I had the opportunity to attend the Procurement Leaders in San Francisco forum two weeks ago, followed by attending the ISM Carolinas-Virginia meeting in Winston Salem last week.  Procurement analytics was discussed at length at both sessions. Several key takeaways emerged from the discussion with executives, which represented a wide array of companies including AARP, Roche-Genentech, Silex, RJR, Flex, Google, Northrupp Grummon, GE, and others.  Here are some of the comments I heard in speaking with different individuals.

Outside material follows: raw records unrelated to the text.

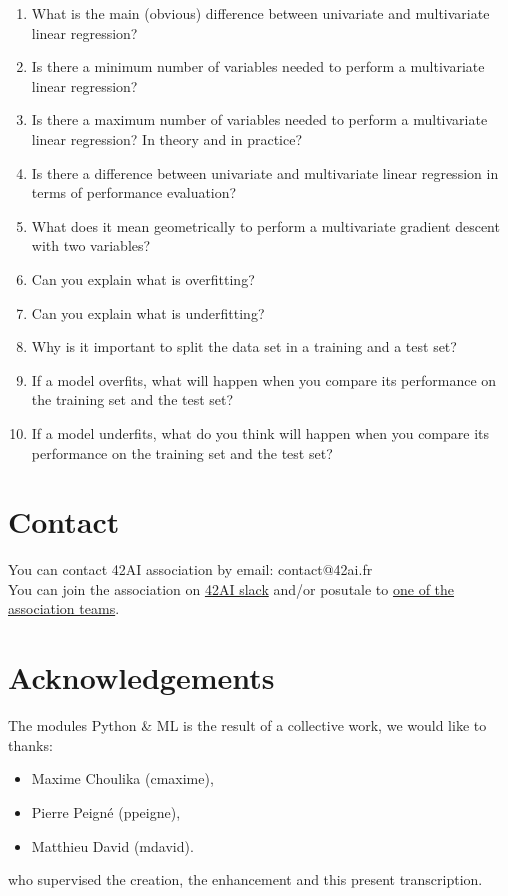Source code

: \documentclass{42-en}
\begin{document}
\begin{enumerate}
  \item What is the main (obvious) difference between univariate and multivariate linear regression?
  \item Is there a minimum number of variables needed to perform a multivariate linear regression?
  \item Is there a maximum number of variables needed to perform a multivariate linear regression?
        In theory and in practice?
  \item Is there a difference between univariate and multivariate linear regression in terms of performance evaluation?
  \item What does it mean geometrically to perform a multivariate gradient descent with two variables?
  \item Can you explain what is overfitting?
  \item Can you explain what is underfitting?
  \item Why is it important to split the data set in a training and a test set?
  \item If a model overfits, what will happen when you compare its performance on the training set and the test set?
  \item If a model underfits, what do you think will happen when you compare its performance on the training set and the test set?
\end{enumerate}


\newpage

\section*{Contact}
You can contact 42AI association by email: contact@42ai.fr\\
You can join the association on \href{https://join.slack.com/t/42-ai/shared_invite/zt-ebccw5r7-YPkDM6xOiYRPjqJXkrKgcA}{42AI slack}
and/or posutale to \href{https://forms.gle/VAFuREWaLmaqZw2D8}{one of the association teams}.

\section*{Acknowledgements}
The modules Python \& ML is the result of a collective work, we would like to thanks:
\begin{itemize}
  \item Maxime Choulika (cmaxime),
  \item Pierre Peigné (ppeigne),
  \item Matthieu David (mdavid).
\end{itemize}
who supervised the creation, the enhancement and this present transcription.
\end{document}
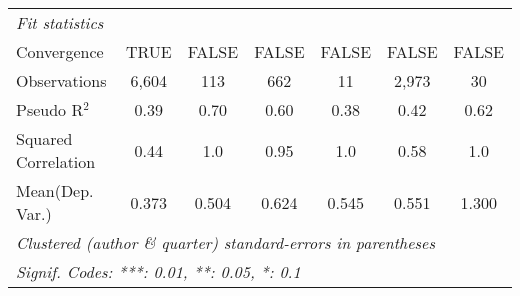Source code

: \begin{tabular}{lcccccc}
   \midrule
   \emph{Fit statistics}\\
   Convergence                                                &TRUE         & FALSE        & FALSE         & FALSE & FALSE         & FALSE\\  
   Observations                                               & 6,604       & 113          & 662           & 11    & 2,973         & 30\\  
   Pseudo R$^2$                                               & 0.39        & 0.70         & 0.60          & 0.38  & 0.42          & 0.62\\  
   Squared Correlation                                        & 0.44        & 1.0          & 0.95          & 1.0   & 0.58          & 1.0\\  
Mean(Dep. Var.) & 0.373 & 0.504 & 0.624 & 0.545 & 0.551 & 1.300 \\
   \midrule \midrule
   \multicolumn{7}{l}{\emph{Clustered (author \& quarter) standard-errors in parentheses}}\\
   \multicolumn{7}{l}{\emph{Signif. Codes: ***: 0.01, **: 0.05, *: 0.1}}\\
\end{tabular}
\par\endgroup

  • The large procurement providers, such as Ariba, Zycus, Brave, Coupa, and others are making good strides into the market. Ariba has the advantage of being able to be linked into SAP systems, while Coupa has not been able to achieve this integration, which has been problematic.
  • Most companies discussed the fact that they do not have a lot of “good” data. Most are still focused on spend analytics.  Procurement analytics is fairly new as an area, and I did not see a lot of major inroads using cognitive analytics or combination of different data sets to produce insights.
  • Maturity in analytics is a progression from Descriptive (Historic) to Predictive to Prescriptive to Cognitive. Most companies are just getting past the descriptive stage, which is just about being about being able to describe and get in touch with reality. Predictive is about understanding the future. A key observation was that “analytics are useless if the customer can’t make sense of and use the data.”
  • Analytics is still seen as an emerging discipline. There are a few companies that are in advanced stages of being able to drive spend analytics, risk analytics, and others, but this has been at great expense. Even so, many are not doing sophisticated analytics, but are still primarily focused on spend analytics. For example, one company is still working on use of shopping carts and purchase orders – was the PO coded directly?
  • Spend analytics is indeed the primary focus of most companies. Executives note that spend is the foundation for many other forms of procurement analytics, but is not an end unto itself. The primary outcomes from spend analysis is the ability to identify multiple instances of a product under four different SKU’s. For instance, one company gave an example of a valve with four different SKU numbers, multiple prices, and multiple names across their facilities, and pointed out that spend analysis allowed them to build a business case around driving down complexity of their spend.
  • Not all decisions require real-time data to be useful.  There seems to be a real need to digest and create visual aids, and to find ways to speed up analysis of information. How data that is used to highlight exceptions in a real-time environment, it must be highly consistent however.
  • Procurement is increasingly taking on the role of being able to become the “source of truth” for data – and enabling other functions with data. This is occurring because they have the most to gain, but also can serve other stakeholders in this role and get their buy-in, particularly when there is an enterprise focus on analytics. Procurement should step up and lead these roles when possible. Procurement should also be at the table when system design is occurring with the IT function, and not wait for IT to tell them what they need. They need to be an active participant in designing systems.
  • A common problem faced by companies is how to structure the front-end data entry process to enable improvement of data quality. So many users are prone to enter information incorrectly into the PO and the system, which degrades data quality significantly. Examples include the use of “Other”, “Miscellaneous”, or random product codes in category fields when entering requisitions. To address this problem, companies shared best practices that included limiting the number of users who have access to the system, to only those who have been trained and have the discipline to use it in a compliant manner. A second approach is to limit the number of PO categories, to ensure they are used correctly. Finally, a best practice was to use “drop down windows” to ensure that the purchase is mapped into the proper General Ledger account. Even Google notes that we “Automated wherever we could. It was very complicated – we had to write about 10,000 lines of code to get it to where people could enter the right element.”

 

I found the discussions to be very compelling, as we continue to chart the path ahead in the CAPS study that our team is engaged on!